━━ SUPPLIED RECORDS ━━
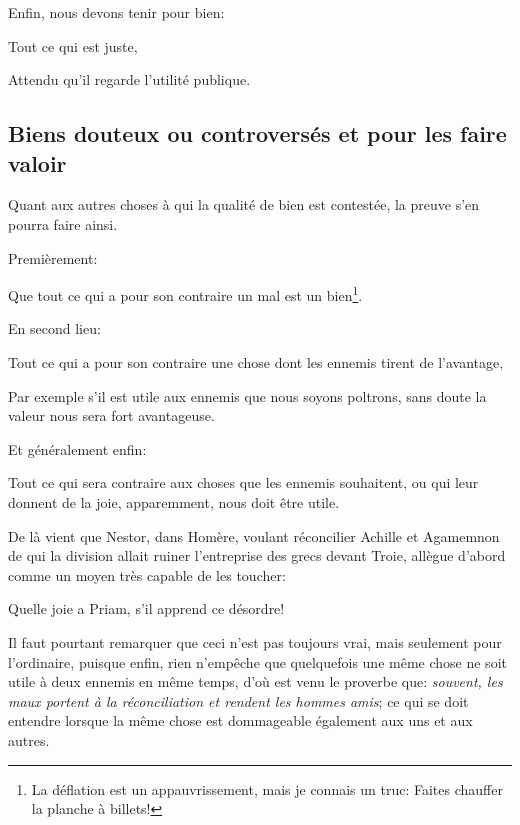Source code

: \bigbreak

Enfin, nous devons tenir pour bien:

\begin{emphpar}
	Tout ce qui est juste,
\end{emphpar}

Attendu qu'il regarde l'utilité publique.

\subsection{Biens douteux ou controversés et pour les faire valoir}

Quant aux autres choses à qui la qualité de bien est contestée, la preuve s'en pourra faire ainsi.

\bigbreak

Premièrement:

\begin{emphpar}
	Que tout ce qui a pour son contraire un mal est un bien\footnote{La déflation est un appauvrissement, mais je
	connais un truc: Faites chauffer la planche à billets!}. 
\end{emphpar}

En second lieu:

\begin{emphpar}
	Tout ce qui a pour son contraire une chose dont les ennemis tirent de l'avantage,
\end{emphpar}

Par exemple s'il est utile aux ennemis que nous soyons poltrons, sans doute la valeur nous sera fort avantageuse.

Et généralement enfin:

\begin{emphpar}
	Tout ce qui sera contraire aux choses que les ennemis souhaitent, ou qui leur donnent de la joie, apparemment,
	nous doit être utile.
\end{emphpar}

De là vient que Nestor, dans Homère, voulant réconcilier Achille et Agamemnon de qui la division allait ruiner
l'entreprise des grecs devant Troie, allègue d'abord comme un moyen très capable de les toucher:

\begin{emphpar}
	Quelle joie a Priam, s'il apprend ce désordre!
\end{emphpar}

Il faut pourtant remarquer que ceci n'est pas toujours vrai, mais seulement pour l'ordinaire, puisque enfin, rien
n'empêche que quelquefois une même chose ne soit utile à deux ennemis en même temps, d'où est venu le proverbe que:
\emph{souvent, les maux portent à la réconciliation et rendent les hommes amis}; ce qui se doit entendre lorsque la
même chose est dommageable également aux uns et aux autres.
━━━
YOUR TASK »
Copy out the lines of the data where the word "contraire" can be found.

SOLUTION TO THIS EXERCISE »
	Que tout ce qui a pour son contraire un mal est un bien\footnote{La déflation est un appauvrissement, mais je
	Tout ce qui a pour son contraire une chose dont les ennemis tirent de l'avantage,
	Tout ce qui sera contraire aux choses que les ennemis souhaitent, ou qui leur donnent de la joie, apparemment,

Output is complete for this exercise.